Warum das vorläufige Aus, bekannt gegeben am Montag nach US-Börsenschluss, für Boeing als Unternehmen so dramatisch ist? Die 737 gilt als deutlich volumenstärkstes und margenträchtigstes Programm des Produzenten. Zudem ist die Produktion auf Jahre hinweg fein durchgetaktet, ein Stopp mit zahlreichen Einschnitten verbunden. Bis dato hielt Boeing trotz der Unannehmlichkeiten auch deswegen am Flugzeug fest. Anstelle der vormals 52 rollen seit April immer noch jeden Monat 42 Maschinen frisch aus den Fertigungshallen. Das für die Unfälle ursächliche automatische Trimmsystem MCAS wurde zwar überarbeitet, wann und ob die Flugzeuge mit dem stolzen Marktwert von 100 Millionen US-Dollar pro Stück dennoch wieder abheben dürfen, steht in den Sternen.
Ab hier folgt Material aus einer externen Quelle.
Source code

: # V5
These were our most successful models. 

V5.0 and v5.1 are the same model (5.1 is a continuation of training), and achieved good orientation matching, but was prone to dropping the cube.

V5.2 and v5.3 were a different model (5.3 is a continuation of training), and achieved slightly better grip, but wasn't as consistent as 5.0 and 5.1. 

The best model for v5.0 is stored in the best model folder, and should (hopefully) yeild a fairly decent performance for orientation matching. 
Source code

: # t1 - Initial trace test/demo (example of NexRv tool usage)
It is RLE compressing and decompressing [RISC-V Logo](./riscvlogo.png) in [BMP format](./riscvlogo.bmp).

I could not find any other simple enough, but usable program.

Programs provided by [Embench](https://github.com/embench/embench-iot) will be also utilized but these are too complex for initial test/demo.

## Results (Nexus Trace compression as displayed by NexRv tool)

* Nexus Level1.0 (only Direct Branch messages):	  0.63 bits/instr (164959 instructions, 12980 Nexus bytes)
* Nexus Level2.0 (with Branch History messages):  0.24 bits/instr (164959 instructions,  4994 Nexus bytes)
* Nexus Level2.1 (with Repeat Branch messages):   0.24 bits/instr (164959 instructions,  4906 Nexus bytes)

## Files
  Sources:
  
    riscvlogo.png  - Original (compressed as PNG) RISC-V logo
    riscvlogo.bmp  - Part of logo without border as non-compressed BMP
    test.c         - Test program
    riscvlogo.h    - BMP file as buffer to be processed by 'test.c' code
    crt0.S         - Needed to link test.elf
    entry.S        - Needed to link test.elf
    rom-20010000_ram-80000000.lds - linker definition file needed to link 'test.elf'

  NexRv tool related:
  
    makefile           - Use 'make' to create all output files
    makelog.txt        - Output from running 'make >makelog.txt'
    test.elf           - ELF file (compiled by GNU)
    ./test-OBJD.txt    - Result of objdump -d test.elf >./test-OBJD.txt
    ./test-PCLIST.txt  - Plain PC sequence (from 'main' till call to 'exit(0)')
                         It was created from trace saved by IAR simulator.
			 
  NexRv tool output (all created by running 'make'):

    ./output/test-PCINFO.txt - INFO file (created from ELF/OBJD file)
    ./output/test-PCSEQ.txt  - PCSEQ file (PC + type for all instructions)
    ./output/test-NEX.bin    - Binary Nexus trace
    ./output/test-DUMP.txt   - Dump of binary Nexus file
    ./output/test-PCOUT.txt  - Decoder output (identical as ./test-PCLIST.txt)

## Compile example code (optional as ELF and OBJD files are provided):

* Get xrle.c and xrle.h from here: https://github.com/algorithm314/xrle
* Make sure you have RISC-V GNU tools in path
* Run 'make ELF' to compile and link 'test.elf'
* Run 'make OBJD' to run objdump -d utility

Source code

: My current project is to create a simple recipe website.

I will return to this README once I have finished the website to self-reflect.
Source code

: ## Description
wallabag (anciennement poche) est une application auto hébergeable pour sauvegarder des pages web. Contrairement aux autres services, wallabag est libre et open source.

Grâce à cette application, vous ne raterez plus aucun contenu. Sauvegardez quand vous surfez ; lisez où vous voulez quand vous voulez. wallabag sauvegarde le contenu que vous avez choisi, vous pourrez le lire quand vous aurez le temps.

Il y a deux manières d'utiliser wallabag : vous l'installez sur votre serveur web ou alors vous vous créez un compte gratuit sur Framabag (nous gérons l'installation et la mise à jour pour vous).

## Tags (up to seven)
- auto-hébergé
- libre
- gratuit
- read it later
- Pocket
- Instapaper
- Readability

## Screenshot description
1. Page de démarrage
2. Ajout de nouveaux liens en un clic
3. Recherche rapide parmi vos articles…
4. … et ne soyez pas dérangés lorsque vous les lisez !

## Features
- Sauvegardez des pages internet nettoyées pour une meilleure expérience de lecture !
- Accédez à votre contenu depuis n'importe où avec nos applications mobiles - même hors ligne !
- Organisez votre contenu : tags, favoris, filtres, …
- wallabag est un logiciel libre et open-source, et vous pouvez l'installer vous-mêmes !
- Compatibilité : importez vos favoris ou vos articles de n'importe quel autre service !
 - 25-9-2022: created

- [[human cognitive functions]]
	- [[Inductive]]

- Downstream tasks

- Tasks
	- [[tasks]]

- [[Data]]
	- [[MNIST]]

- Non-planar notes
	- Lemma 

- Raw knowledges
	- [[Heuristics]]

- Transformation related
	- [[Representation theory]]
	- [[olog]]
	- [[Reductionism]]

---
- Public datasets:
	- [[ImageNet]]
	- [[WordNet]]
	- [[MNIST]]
Das Update hat nämlich noch immer keine Zulassung der FAA, stattdessen standen die Zeichen mit der zuständigen US-Behörde zuletzt auf Krawall.
Die Folgen sind kurios wie teuer: Auf dem Parkplatz der Boeing-Mitarbeiter in Renton (Bundesstaat Washington) etwa stehen auf großen Flächen Flugzeuge anstelle von Autos, ebenso zugeparkt ist Boeings Testflughafen, das Moses Lake Airfield. Weltweit befinden sich in Summe zurzeit 800 Boeing 737Max auf dem Boden. Neben Boeing selbst werden auch Fluglinien dadurch von massiven Kosten belastet, denen keine entsprechenden Einnahmen gegenüberstehen. Immer wieder müssen die Gesellschaften wegen der fehlenden Maschinen Flugpläne umstellen und Wachstumsziele verschieben. Allein Tui beziffert den Schaden bislang auf mehr als 300 Millionen Euro.
Die Auswirkungen der 737Max-Krise könnten indes noch viel weiter ins System Luftfahrt reichen. Zur Diskussion steht mittlerweile etwa das globale Zulassungssystem an sich. Aufgrund der offensichtlich gewordenen Unzulänglichkeiten in der FAA – bis dato wurden deren Zulassungen etwa von der europäischen EASA übernommen –, wollen immer mehr Behörden eigene Zulassungsverfahren forcieren. Das wiederum könnte aber Lieferverzögerungen und steigende Kosten mit sich bringen, gleichzeitig warnen hohe Vertreter der Luftfahrtvereinigung IATA vor politischen Einflussnahmen auf derlei Verfahren.